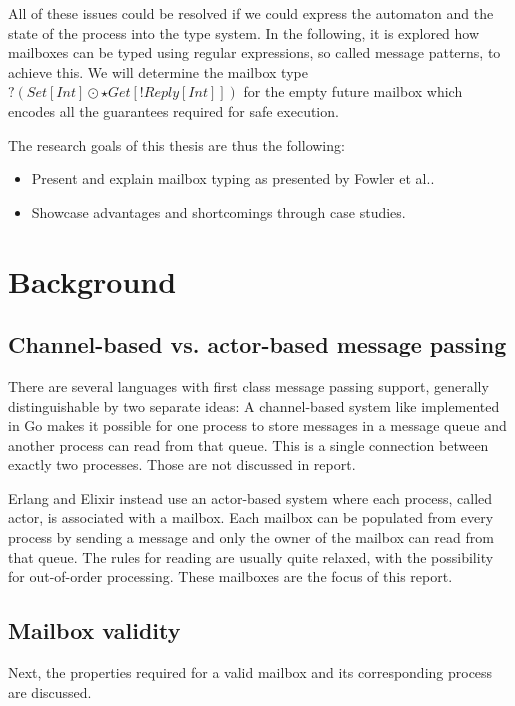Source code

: All of these issues could be resolved if we could express the automaton and the state of the process into the type system.
In the following, it is explored how mailboxes can be typed using regular expressions, so called message patterns, to achieve this.
We will determine the mailbox type $?(Set[Int] \odot \star Get[!Reply[Int]])$ for the empty future mailbox which encodes all the guarantees required for safe execution.

The research goals of this thesis are thus the following:
\begin{itemize}
    \item Present and explain mailbox typing as presented by Fowler et al.\cite{fowlerSpecialDeliveryProgramming2023}.
    \item Showcase advantages and shortcomings through case studies.
\end{itemize}


\section{Background}
\label{sec:background}

\subsection{Channel-based vs. actor-based message passing}

There are several languages with first class message passing support, generally distinguishable by two separate ideas: A channel-based system like implemented in Go makes it possible for one process to store messages in a message queue and another process can read from that queue.
This is a single connection between exactly two processes.
Those are not discussed in report.

Erlang and Elixir instead use an actor-based system where each process, called actor, is associated with a mailbox.
Each mailbox can be populated from every process by sending a message and only the owner of the mailbox can read from that queue.
The rules for reading are usually quite relaxed, with the possibility for out-of-order processing.
These mailboxes are the focus of this report.



\subsection{Mailbox validity}

Next, the properties required for a valid mailbox and its corresponding process are discussed.

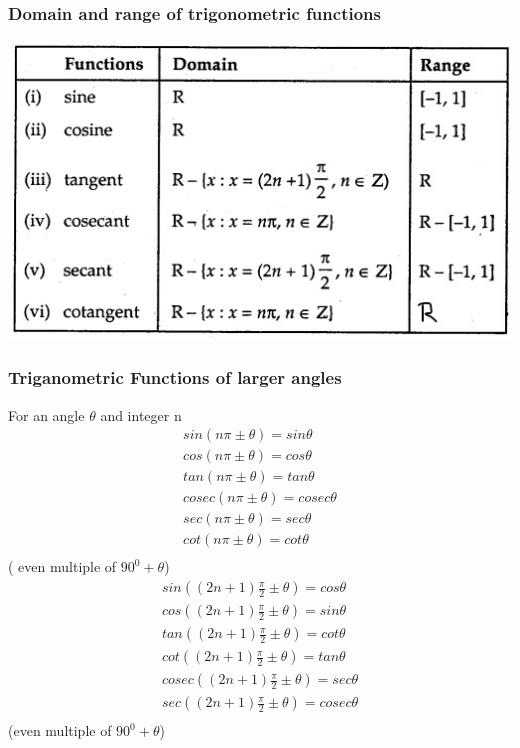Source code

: \documentclass[12pt]{article}
\begin{document}
\begin{multicols}{2}
\subsubsection*{Domain and range of trigonometric functions}
              \begin{center}
                \includegraphics[scale=0.5]{im10.jpg}
              \end{center}

              \subsubsection*{Triganometric Functions of larger angles}
              For an angle $\theta$  and integer n\\
              \begin{align*}
                  sin(n \pi \pm \theta)=sin \theta \\
                  cos(n \pi \pm \theta)=cos \theta \\
                      tan(n \pi \pm \theta)=tan \theta \\
                        cosec(n \pi \pm \theta)=cosec \theta \\
                          sec(n \pi \pm \theta)=sec \theta \\
                            cot(n \pi \pm \theta)=cot \theta \\
              \end{align*}
              ( even multiple of $90^0 + \theta$)
              \begin{align*}
                  sin((2n+1) \frac{\pi}{2} \pm \theta)=cos \theta \\
                  cos((2n+1) \frac{\pi}{2} \pm \theta)=sin \theta \\
                  tan((2n+1) \frac{\pi}{2} \pm \theta)=cot \theta \\
                  cot((2n+1) \frac{\pi}{2} \pm \theta)=tan \theta \\
                  cosec((2n+1) \frac{\pi}{2} \pm \theta)=sec \theta \\
                  sec((2n+1) \frac{\pi}{2} \pm \theta)=cosec \theta \\
              \end{align*}
              (even multiple of $90^0 + \theta$)

\end{multicols}
\end{document}
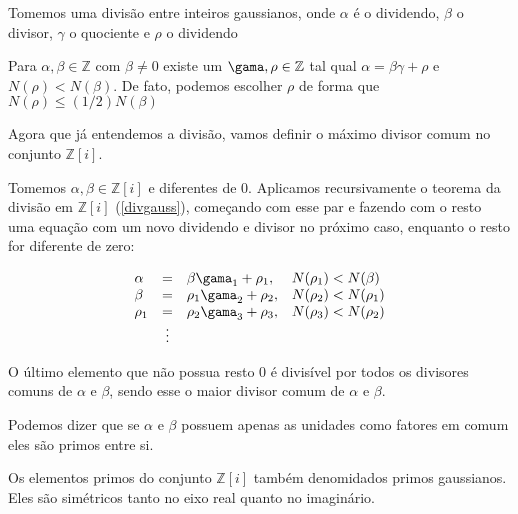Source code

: Tomemos uma divis\~ao entre inteiros gaussianos, onde $\alpha$ \'e o dividendo, $\beta$ o divisor, $\gamma$ o quociente e $\rho$ o dividendo

\begin{Th}  \label{divgauss}

Para $\alpha, \beta \in \mathbb{Z}$ com $\beta \neq 0$ existe um $\gama, \rho \in \mathbb{Z}$ tal qual $\alpha = \beta \gamma + \rho$ e $N(\rho) < N(\beta)$. De fato, podemos escolher $\rho$  de forma que $N(\rho) \leq (1/2)N(\beta)$

\end{Th}

Agora que j\'a entendemos a divis\~ao, vamos definir o m\'aximo divisor comum no conjunto $\mathbb{Z}[i]$.

\begin{Th}
\label{euclideszi}

Tomemos $\alpha , \beta \in \mathbb{Z}[i]$ e diferentes de $0$. Aplicamos recursivamente o teorema da divis\~ao em $\mathbb{Z}[i]$ (\ref{divgauss}), come\c{c}ando com esse par e fazendo com o resto uma  equa\c{c}\~ao com um novo dividendo e divisor no pr\'oximo caso, enquanto o resto for diferente de zero:

\[
\begin{array}{lcll}
\alpha & = & \beta \gama_1 + \rho_1,  & N(\rho_1) < N(\beta)  \\
\beta  & = & \rho_1 \gama_2 + \rho_2, & N(\rho_2) < N(\rho_1) \\
\rho_1 & = & \rho_2 \gama_3 + \rho_3, & N(\rho_3) < N(\rho_2) \\
& \vdots &  &\\
\end{array}
\]

O \'ultimo elemento que n\~ao possua resto $0$ \'e divis\'ivel por todos os divisores comuns de $\alpha$ e $\beta$, sendo esse o maior divisor comum de $\alpha$ e $\beta$.

\end{Th}

Podemos dizer que se $\alpha$ e $\beta$ possuem apenas as unidades como fatores em comum eles s\~ao primos entre si. 


Os elementos primos do conjunto $\mathbb{Z}[i]$ tamb\'em denomidados primos gaussianos. Eles s\~ao sim\'etricos tanto no eixo real quanto no imagin\'ario.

PROBLEM TO SOLVE:
Number of lines with the string "divgauss" in the data above: report this figure and nothing more.

THE ANSWER:
2